▶ WHAT TO WORK ON
Where a line of the records contains the word "próxima", show that line.

Start of INPUT DATA

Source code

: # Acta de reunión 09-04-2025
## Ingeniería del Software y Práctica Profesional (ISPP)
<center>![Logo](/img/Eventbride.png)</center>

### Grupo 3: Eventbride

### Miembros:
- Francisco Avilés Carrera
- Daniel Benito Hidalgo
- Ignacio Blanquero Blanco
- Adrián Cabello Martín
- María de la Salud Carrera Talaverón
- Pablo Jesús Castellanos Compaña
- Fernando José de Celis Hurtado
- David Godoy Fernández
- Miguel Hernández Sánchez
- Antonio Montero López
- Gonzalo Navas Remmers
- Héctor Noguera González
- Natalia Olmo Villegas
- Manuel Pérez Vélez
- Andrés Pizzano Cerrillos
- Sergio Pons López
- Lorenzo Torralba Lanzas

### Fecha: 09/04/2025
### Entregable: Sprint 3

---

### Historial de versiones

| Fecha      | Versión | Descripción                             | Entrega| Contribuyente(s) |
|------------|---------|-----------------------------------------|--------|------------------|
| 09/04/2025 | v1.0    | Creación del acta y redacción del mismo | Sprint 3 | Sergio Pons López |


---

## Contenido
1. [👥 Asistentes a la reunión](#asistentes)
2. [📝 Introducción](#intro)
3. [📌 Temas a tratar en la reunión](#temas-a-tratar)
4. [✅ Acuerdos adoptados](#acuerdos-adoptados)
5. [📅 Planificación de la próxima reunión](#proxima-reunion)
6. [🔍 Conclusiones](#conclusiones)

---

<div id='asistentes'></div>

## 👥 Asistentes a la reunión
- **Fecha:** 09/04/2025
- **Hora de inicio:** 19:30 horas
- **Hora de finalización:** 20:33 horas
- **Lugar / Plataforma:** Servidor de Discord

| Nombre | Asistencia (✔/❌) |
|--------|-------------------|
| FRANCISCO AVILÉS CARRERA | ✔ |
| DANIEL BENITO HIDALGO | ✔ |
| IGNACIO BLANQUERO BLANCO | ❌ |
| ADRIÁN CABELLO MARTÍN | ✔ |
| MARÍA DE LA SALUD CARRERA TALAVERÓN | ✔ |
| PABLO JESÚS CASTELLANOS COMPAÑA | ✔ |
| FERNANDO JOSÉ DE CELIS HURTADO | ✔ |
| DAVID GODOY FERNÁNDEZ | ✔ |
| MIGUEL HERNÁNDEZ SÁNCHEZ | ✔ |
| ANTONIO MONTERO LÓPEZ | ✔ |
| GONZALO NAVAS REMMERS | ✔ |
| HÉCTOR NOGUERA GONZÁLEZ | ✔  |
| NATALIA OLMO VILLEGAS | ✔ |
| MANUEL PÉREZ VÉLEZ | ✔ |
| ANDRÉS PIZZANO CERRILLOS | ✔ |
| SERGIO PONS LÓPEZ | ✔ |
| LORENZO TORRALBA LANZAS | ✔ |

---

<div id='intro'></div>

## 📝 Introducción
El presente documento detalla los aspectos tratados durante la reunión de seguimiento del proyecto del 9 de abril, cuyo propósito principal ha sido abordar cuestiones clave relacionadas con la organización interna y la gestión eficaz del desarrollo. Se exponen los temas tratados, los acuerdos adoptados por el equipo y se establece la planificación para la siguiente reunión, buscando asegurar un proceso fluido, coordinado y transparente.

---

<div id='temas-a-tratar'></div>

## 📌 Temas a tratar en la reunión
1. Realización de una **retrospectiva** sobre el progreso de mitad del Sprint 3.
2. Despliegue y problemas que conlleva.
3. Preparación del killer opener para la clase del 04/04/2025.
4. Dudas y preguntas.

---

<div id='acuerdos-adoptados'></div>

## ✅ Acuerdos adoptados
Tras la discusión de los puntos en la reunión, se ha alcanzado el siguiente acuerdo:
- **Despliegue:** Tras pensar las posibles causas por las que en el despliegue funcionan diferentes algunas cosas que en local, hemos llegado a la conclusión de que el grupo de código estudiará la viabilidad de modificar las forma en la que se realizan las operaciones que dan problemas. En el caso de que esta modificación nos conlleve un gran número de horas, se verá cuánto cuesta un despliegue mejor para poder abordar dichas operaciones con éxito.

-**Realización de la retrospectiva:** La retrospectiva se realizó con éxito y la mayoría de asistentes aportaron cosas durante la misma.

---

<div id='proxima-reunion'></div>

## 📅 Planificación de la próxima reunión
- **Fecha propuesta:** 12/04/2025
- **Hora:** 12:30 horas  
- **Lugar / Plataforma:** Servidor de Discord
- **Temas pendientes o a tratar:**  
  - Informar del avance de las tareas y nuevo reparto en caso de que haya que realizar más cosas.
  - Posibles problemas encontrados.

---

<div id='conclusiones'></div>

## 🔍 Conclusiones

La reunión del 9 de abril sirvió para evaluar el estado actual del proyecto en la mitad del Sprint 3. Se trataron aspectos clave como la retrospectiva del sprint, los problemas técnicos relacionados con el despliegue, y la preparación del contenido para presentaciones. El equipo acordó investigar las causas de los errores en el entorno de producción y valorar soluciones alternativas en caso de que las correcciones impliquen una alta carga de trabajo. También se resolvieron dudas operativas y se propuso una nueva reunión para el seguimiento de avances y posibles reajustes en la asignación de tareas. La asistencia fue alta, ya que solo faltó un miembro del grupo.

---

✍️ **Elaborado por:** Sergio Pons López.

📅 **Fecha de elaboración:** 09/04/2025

End of INPUT DATA

▶ SOLUTION TO THE EXERCISE
5. [📅 Planificación de la próxima reunión](#proxima-reunion)
## 📅 Planificación de la próxima reunión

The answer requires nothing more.